After a long ramp up, the latest phase of the massive Cascade Linen complex is quickly rising in Bed Stuy.
Taking up almost an entire block, the entire U-shaped complex will eventually contain seven buildings, including a pair of nine-story buildings, one 10-story building and four six-story buildings, with condos planned for each. It stretches along Stockton Street, Marcy Avenue and Myrtle Avenue.
Samuel Wieder Associates are credited on the rendering, and Diego Aguilera is the project’s architect of record. New renderings for the complex released in June 2018 show the main bulk of the buildings stretching around Myrtle and Marcy Avenues. The new design displays the complex’s new look, with bold vertical stripes running along the facades of each building.
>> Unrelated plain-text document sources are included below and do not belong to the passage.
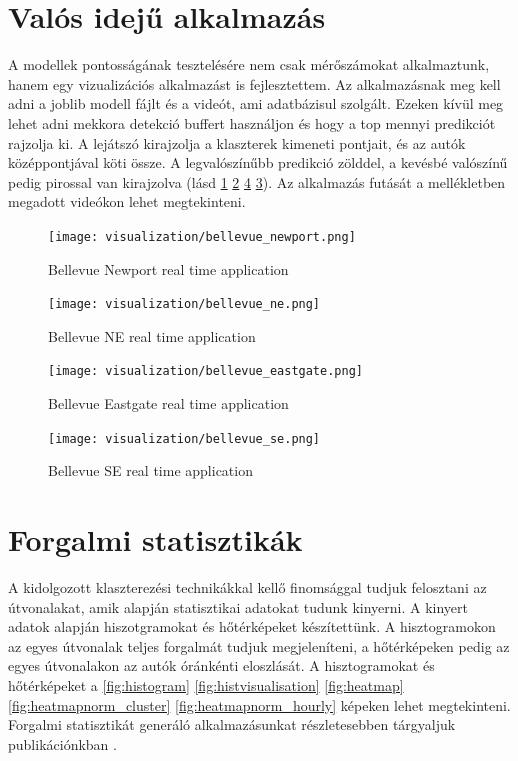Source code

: \documentclass[12pt,a4paper]{article}
\begin{document}
\section{Valós idejű alkalmazás}
A modellek pontosságának tesztelésére nem csak mérőszámokat alkalmaztunk, hanem egy vizualizációs alkalmazást is fejlesztettem. Az alkalmazásnak meg kell adni
a joblib modell fájlt és a videót, ami adatbázisul szolgált. Ezeken kívül meg lehet adni mekkora detekció buffert használjon és hogy a top mennyi predikciót rajzolja ki.
A lejátszó kirajzolja a klaszterek kimeneti pontjait, és az autók középpontjával köti össze. A legvalószínűbb predikció zölddel, a kevésbé valószínű pedig pirossal
van kirajzolva (lásd \ref{BellevueNewportRealTime} \ref{fig: BellevueNERealTime} \ref{fig: BellevueSERealTime} \ref{fig: BellevueEastgateRealTime}).
Az alkalmazás futását a mellékletben megadott videókon lehet megtekinteni.

\begin{figure}[htbp]
    \texttt{[image: visualization/bellevue\_newport.png]}
    \caption{Bellevue Newport real time application}
    \label{BellevueNewportRealTime}
\end{figure}

\begin{figure}[htbp]
    \texttt{[image: visualization/bellevue\_ne.png]}
    \caption{Bellevue NE real time application}
    \label{fig: BellevueNERealTime}
\end{figure}

\begin{figure}[htbp]
    \texttt{[image: visualization/bellevue\_eastgate.png]}
    \caption{Bellevue Eastgate real time application}
    \label{fig: BellevueEastgateRealTime}
\end{figure}

\begin{figure}[htbp]
    \texttt{[image: visualization/bellevue\_se.png]}
    \caption{Bellevue SE real time application}
    \label{fig: BellevueSERealTime}
\end{figure}

\newpage
\section{Forgalmi statisztikák}
A kidolgozott klaszterezési technikákkal kellő finomsággal tudjuk felosztani az útvonalakat, amik alapján statisztikai adatokat tudunk kinyerni.
A kinyert adatok alapján hiszotgramokat és hőtérképeket készítettünk. A hisztogramokon az egyes útvonalak teljes forgalmát tudjuk megjeleníteni,
a hőtérképeken pedig az egyes útvonalakon az autók óránkénti eloszlását. A hisztogramokat és hőtérképeket a \ref{fig:histogram} \ref{fig:histvisualisation} \ref{fig:heatmap} \ref{fig:heatmapnorm_cluster} \ref{fig:heatmapnorm_hourly} képeken lehet megtekinteni.
Forgalmi statisztikát generáló alkalmazásunkat részletesebben tárgyaljuk publikációnkban \cite{aggpeterhorvath2023}. %
\end{document}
The setbacks of the main building on Myrtle Avenue also looks to be smaller than in previous renderings.
Along one side of the development, three of those buildings are already complete. Located at 134, 114 and 104 Stockton Street, there are 32 units in the first building, the same in the second, and 33 in the third, according to each offering plan.
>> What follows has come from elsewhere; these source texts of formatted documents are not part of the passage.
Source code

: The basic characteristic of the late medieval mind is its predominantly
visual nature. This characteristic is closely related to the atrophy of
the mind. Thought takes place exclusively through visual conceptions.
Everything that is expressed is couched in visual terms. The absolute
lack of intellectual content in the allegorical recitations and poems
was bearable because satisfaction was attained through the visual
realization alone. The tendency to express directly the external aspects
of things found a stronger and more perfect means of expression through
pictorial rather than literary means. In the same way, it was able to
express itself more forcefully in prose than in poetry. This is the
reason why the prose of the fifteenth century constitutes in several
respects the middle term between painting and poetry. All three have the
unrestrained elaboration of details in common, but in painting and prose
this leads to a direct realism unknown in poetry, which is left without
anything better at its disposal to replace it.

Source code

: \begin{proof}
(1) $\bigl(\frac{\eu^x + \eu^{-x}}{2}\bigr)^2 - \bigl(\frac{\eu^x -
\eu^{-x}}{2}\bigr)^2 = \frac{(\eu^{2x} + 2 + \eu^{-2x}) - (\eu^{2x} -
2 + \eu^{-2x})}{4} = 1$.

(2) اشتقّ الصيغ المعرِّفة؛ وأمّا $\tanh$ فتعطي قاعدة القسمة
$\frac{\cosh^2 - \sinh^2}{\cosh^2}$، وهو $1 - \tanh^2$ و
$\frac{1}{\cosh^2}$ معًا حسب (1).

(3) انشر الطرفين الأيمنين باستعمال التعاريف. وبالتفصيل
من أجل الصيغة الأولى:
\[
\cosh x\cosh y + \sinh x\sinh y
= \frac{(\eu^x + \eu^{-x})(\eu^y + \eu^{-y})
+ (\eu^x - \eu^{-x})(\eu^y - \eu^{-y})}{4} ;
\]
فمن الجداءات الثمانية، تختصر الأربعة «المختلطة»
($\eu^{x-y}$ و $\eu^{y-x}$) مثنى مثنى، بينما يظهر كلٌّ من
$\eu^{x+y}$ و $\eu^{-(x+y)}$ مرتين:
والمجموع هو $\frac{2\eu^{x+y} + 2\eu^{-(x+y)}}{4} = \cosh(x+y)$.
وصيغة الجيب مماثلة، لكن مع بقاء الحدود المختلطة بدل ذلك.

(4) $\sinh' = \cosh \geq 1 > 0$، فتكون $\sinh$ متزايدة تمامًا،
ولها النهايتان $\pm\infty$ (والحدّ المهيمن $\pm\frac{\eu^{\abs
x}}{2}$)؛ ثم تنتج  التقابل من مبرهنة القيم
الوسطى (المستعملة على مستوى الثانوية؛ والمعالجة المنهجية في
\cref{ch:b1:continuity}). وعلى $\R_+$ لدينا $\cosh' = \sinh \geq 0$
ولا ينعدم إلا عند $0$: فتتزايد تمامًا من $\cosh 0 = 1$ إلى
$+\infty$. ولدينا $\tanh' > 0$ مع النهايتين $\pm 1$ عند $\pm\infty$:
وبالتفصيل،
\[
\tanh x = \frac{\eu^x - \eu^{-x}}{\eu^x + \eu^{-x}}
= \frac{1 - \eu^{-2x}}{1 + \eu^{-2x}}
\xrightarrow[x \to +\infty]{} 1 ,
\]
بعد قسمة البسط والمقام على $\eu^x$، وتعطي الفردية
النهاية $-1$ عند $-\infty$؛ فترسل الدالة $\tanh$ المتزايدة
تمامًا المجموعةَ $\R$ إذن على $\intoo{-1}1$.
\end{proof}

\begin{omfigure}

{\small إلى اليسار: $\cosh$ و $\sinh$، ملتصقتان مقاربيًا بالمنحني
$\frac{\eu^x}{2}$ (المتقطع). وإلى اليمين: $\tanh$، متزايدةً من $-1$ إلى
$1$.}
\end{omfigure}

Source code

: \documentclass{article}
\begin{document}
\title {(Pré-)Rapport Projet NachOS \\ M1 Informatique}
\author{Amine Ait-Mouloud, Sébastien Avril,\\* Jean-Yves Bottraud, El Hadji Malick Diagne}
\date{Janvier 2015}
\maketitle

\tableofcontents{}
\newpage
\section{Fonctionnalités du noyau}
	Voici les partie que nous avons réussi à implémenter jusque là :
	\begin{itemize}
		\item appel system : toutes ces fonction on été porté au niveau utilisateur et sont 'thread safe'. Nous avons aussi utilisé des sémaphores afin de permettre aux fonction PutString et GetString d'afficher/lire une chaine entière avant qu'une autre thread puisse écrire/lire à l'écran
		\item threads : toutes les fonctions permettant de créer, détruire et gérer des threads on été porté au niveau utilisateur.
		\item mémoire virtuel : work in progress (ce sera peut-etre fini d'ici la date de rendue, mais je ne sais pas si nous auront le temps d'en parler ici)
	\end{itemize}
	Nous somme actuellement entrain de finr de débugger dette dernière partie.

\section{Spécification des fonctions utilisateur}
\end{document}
Entrance to the parking, which will include 142 spaces according to building permits, will be at the building located at 134 Stockton.
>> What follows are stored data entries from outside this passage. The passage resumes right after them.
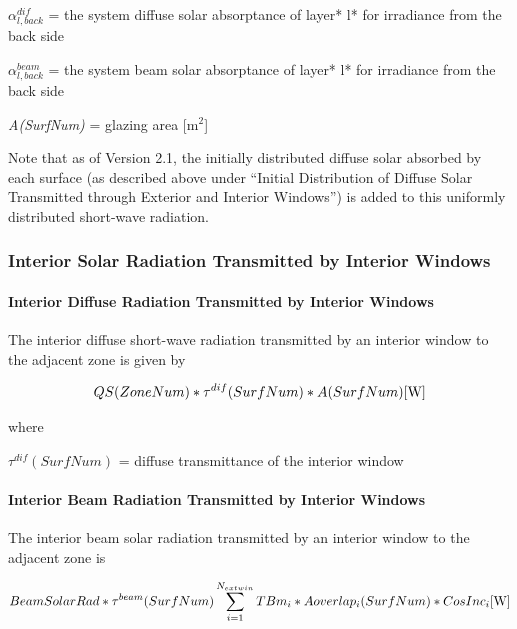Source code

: \(\alpha_{l,back}^{dif}\) = the system diffuse solar absorptance of layer* l* for irradiance from the back side

\(\alpha_{l,back}^{beam}\) = the system beam solar absorptance of layer* l* for irradiance from the back side

\emph{A(SurfNum)} = glazing area {[}m\(^{2}\){]}

Note that as of Version 2.1, the initially distributed diffuse solar absorbed by each surface (as described above under ``Initial Distribution of Diffuse Solar Transmitted through Exterior and Interior Windows'') is added to this uniformly distributed short-wave radiation.

\subsubsection{Interior Solar Radiation Transmitted by Interior Windows}\label{interior-solar-radiation-transmitted-by-interior-windows}

\paragraph{Interior Diffuse Radiation Transmitted by Interior Windows}\label{interior-diffuse-radiation-transmitted-by-interior-windows}

The interior diffuse short-wave radiation transmitted by an interior window to the adjacent zone is given by

\begin{equation}
QS(ZoneNum)*{\tau ^{dif}}(SurfNum)*A(SurfNum){\rm{    [W]}}
\end{equation}

where

\({\tau ^{dif}}(SurfNum)\) = diffuse transmittance of the interior window

\paragraph{Interior Beam Radiation Transmitted by Interior Windows}\label{interior-beam-radiation-transmitted-by-interior-windows}

The interior beam solar radiation transmitted by an interior window to the adjacent zone is

\begin{equation}
BeamSolarRad*{\tau ^{beam}}(SurfNum)\sum\limits_{i = 1}^{{N_{extwin}}} {TB{m_i}*Aoverla{p_i}(SurfNum)*CosIn{c_i}{\rm{    [W}}]}
\end{equation}

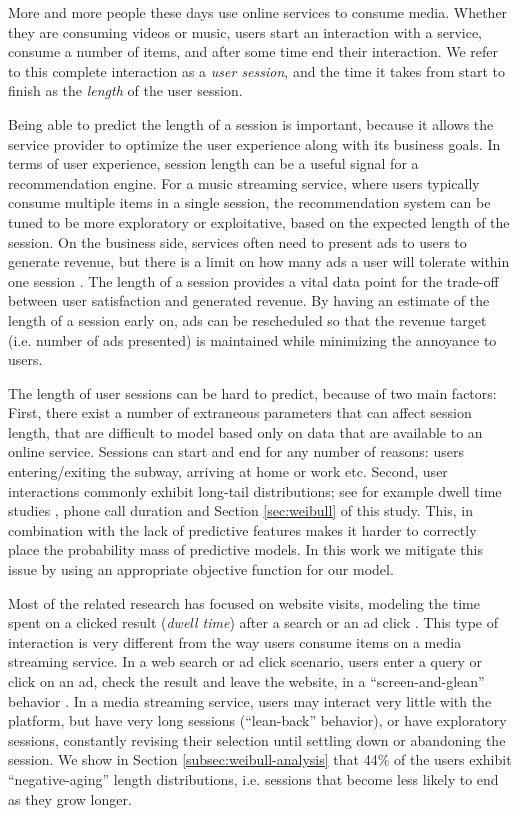 %


More and more people these days use online services to consume media.
Whether they are consuming videos or music, users start an interaction
with a service, consume a number of items, and after some time end their interaction.
We refer to this complete interaction as a \textit{user session}, and the time it takes from
start to finish as the \textit{length} of the user session. 

Being able to predict the length of a session is important, because it allows the service
provider to optimize the user experience along with its business goals.
In terms of user experience, session length can be a useful signal for a
recommendation engine. For a music streaming service, where users
typically consume multiple items in a single session, the recommendation system
can be tuned to be more exploratory or exploitative, based on the expected length
of the session. On the business side, services often need to present ads to users
to generate revenue, but there is a limit on how many ads a user will tolerate
within one session \cite{goldstein2013ads}.
The length of a session provides a vital data point for the trade-off between user satisfaction and
generated revenue.
By having an estimate of the length of a session early on, ads can be rescheduled
so that the revenue target (i.e. number of ads presented) is maintained while
minimizing the annoyance to users.

The length of user sessions can be hard to predict, because of
two main factors: First, there exist a number of extraneous
parameters that can affect session length, that are difficult to model
based only on data that are available to an online service.
Sessions can start and end for any number of reasons: users entering/exiting the subway, 
arriving at home or work etc.
Second, user interactions commonly exhibit long-tail distributions; see for example
dwell time studies \cite{liu2010weibull, Kim2014satisfaction},
phone call duration \cite{seshadri2008mobile} and Section \ref{sec:weibull} of this study.
This, in combination with
the lack of predictive features makes it harder
to correctly place the probability mass of predictive models.
In this work we mitigate this issue by using an appropriate objective function for
our model.

Most of the related research has focused on website visits, modeling the time spent on a clicked result (\textit{dwell time}) after a 
search \cite{Kim2014satisfaction, borisov2016catm} or an ad click \cite{Barbieri2016RSFclick, lalmas2015gemini}. This type
of interaction is very different from the way users consume items on a media streaming service.
In a web search or ad click scenario, users enter a query or click on an ad, check the result
and leave the website, in a ``screen-and-glean'' behavior \cite{liu2010weibull}.
In a media streaming service, users may interact very little with the 
platform, but have very long sessions (``lean-back'' behavior),
or have exploratory sessions, constantly revising their selection until settling down
or abandoning the session.
We show in Section \ref{subsec:weibull-analysis}
that 44\% of the users exhibit ``negative-aging'' length distributions, i.e. sessions
that become less likely to end as they grow longer.

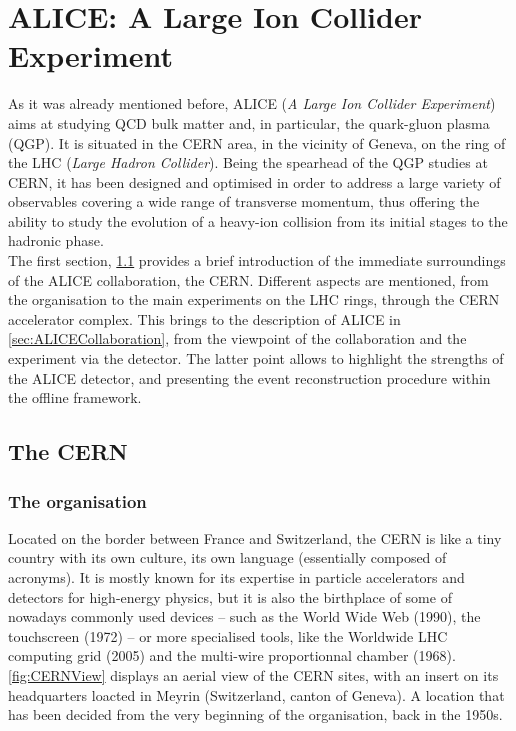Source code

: \newpage
\chapter{ALICE: A Large Ion Collider Experiment}
\label{chap:ALICE}

As it was already mentioned before, ALICE (\textit{A Large Ion Collider Experiment})  aims at studying QCD bulk matter and, in particular, the quark-gluon plasma (QGP). It is situated in the CERN area, in the vicinity of Geneva, on the ring of the LHC (\textit{Large Hadron Collider}). Being the spearhead of the QGP studies at CERN, it has been designed and optimised in order to address a large variety of observables covering a wide range of transverse momentum, thus offering the ability to study the evolution of a heavy-ion collision from its initial stages to the hadronic phase.\\

The first section, \Sec\ref{sec:CERN} provides a brief introduction of the immediate surroundings of the ALICE collaboration, the CERN. Different aspects are mentioned, from the organisation to the main experiments on the LHC rings, through the CERN accelerator complex. This brings to the description of ALICE in \Sec\ref{sec:ALICECollaboration}, from the viewpoint of the collaboration and the experiment via the detector. The latter point allows to highlight the strengths of the ALICE detector, and presenting the event reconstruction procedure within the offline framework.


\section{The CERN}
\label{sec:CERN}

\subsection{The organisation}

Located on the border between France and Switzerland, the CERN is like a tiny country with its own culture, its own language (essentially composed of acronyms). It is mostly known for its expertise in particle accelerators and detectors for high-energy physics, but it is also the birthplace of some of nowadays commonly used devices -- such as the World Wide Web (1990), the touchscreen (1972) -- or more specialised tools, like the Worldwide LHC computing grid (2005) and the multi-wire proportionnal chamber (1968). \Fig\ref{fig:CERNView} displays an aerial view of the CERN sites, with an insert on its headquarters loacted in Meyrin (Switzerland, canton of Geneva). A location that has been decided from the very beginning of the organisation, back in the 1950s.\\

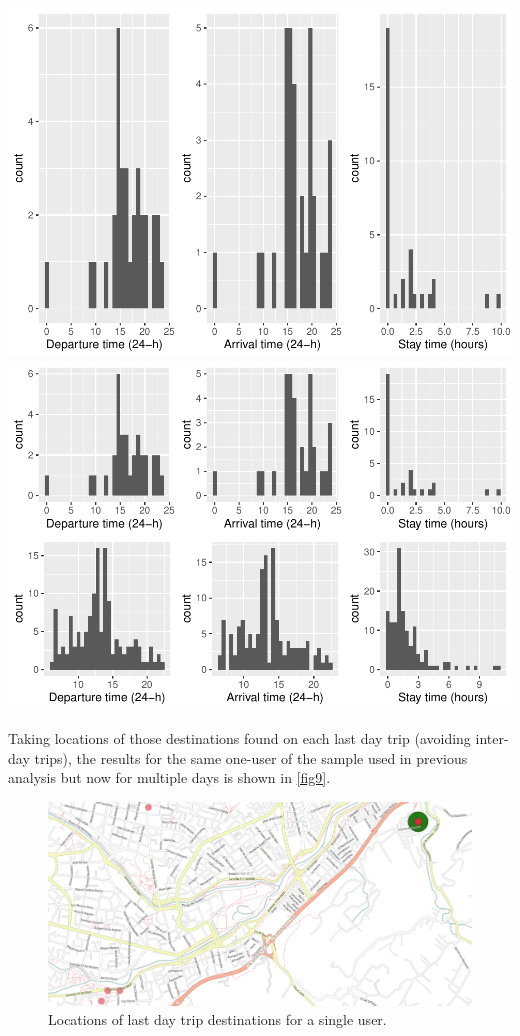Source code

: \documentclass[]{elsarticle} %
\begin{document}
\includegraphics{Elsevier_files/figure-latex/homes-plot-1.pdf}
\includegraphics{Elsevier_files/figure-latex/homes-plot-2.pdf}

Taking locations of those destinations found on each last day trip
(avoiding inter-day trips), the results for the same one-user of the
sample used in previous analysis but now for multiple days is shown in
\ref{fig9}.

\begin{figure}
\includegraphics[width=0.9\linewidth]{../paper/images/homes} \caption{\label{fig9}Locations of last day trip destinations for a single user.}\label{fig:unnamed-chunk-10}
\end{figure}
\end{document}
Two of the buildings, at 835 Myrtle Avenue and 553 Marcy Avenue, are currently under construction and look to be nearly topped out. Three stories have risen at 847 Myrtle and foundation work has just begun at 869 Myrtle.
The factory was a Bed Stuy icon for years, then slated to become housing for Hasidic families, and is now a seven-building luxury condo development with prices in the millions, according to the developers.
The staggered balconies on the front, a desirable feature for the celebration of Sukkoth, could indicate the design of the units will appeal to Hasidic families.
In 2016, the developers told the community board 66 of the 301 units will be affordable.
Isaac Deutsch’s Empire State Management, Abraham Brach and Nachman Leibowitz are the developers, who picked up the Cascade Linen site for $70 million in 2015. It was demolished in 2015.
The development was made possible by a rezoning in 2012, the Bedford Stuyvesant North Rezoning, which permitted residential and retail uses and an increase in the site’s buildable square feet. It also allows developers to build bigger in exchange for making 20 percent of the units affordable.